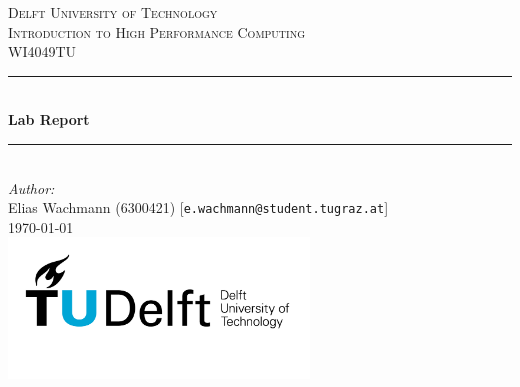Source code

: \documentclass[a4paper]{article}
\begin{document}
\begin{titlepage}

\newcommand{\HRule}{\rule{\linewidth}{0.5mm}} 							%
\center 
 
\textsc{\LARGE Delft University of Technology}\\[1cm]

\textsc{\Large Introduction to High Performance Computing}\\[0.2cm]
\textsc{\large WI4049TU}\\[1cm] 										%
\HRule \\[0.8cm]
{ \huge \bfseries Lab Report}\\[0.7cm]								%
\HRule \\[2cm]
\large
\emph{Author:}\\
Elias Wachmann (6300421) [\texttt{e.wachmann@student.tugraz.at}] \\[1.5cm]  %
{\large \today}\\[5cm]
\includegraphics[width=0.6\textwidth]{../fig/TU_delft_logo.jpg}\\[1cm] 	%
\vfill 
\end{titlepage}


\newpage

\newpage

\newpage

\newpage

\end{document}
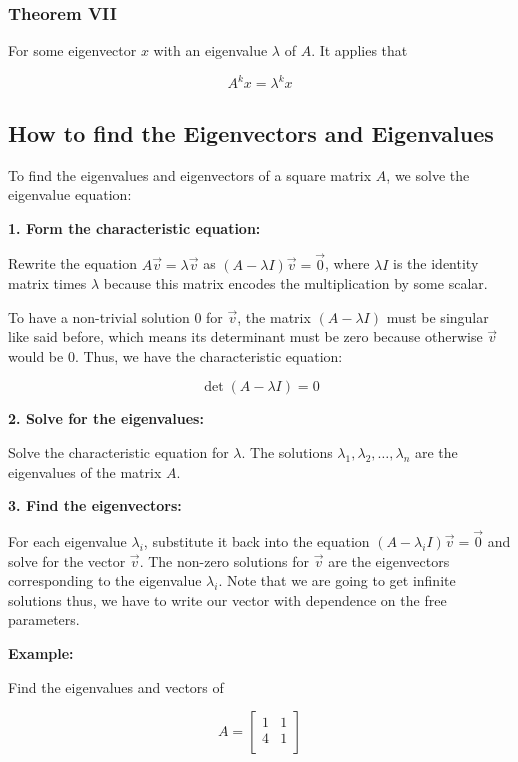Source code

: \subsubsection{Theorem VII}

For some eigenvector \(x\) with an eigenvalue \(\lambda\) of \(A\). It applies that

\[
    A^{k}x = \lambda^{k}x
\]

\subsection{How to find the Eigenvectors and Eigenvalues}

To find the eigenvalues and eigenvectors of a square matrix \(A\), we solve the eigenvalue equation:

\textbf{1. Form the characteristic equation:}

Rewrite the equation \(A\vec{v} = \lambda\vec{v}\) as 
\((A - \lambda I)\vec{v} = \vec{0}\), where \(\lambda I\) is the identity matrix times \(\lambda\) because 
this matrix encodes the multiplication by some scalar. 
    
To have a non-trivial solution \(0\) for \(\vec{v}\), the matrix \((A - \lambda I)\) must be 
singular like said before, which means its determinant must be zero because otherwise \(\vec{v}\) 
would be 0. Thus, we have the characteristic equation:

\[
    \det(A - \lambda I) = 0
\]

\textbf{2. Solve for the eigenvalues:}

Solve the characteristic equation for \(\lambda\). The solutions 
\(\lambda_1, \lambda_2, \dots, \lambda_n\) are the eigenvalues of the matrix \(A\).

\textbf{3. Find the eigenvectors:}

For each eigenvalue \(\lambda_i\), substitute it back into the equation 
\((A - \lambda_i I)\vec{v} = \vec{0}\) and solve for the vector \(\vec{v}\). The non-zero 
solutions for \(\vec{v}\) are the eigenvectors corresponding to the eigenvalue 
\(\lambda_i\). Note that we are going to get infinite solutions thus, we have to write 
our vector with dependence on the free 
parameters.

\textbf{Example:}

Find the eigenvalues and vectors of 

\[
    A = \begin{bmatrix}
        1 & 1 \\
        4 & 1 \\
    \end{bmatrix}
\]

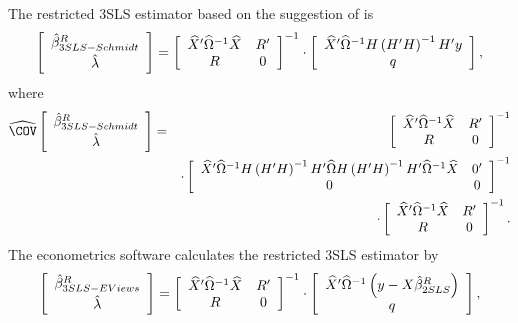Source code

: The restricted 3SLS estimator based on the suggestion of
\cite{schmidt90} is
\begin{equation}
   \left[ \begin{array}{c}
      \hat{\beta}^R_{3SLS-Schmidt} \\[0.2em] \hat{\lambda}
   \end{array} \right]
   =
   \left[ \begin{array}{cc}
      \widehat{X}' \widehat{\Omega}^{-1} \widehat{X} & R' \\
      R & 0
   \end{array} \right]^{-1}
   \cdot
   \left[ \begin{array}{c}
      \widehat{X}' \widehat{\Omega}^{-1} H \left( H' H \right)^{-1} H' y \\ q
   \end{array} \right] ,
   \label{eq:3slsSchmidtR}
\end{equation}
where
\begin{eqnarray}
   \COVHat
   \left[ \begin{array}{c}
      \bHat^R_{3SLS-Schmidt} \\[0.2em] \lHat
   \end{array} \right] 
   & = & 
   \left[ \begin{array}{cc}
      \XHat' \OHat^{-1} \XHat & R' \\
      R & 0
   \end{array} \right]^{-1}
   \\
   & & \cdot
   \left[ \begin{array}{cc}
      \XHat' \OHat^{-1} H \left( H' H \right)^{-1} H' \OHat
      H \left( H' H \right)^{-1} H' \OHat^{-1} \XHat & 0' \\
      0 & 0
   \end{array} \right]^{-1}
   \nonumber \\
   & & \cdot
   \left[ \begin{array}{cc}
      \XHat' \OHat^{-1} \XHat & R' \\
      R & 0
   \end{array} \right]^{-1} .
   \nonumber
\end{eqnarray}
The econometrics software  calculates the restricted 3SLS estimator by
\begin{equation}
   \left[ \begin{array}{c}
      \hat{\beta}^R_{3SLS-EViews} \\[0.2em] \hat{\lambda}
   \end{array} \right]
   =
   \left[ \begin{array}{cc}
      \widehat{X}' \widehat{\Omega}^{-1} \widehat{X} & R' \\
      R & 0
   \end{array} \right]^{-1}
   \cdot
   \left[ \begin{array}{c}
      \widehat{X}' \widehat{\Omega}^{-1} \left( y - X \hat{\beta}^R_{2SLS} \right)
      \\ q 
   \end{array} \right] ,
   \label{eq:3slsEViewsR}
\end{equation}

------------------------------------

**Task item**
Give only the number of lines in the entries that contain "HRule".

**Exercise output**
3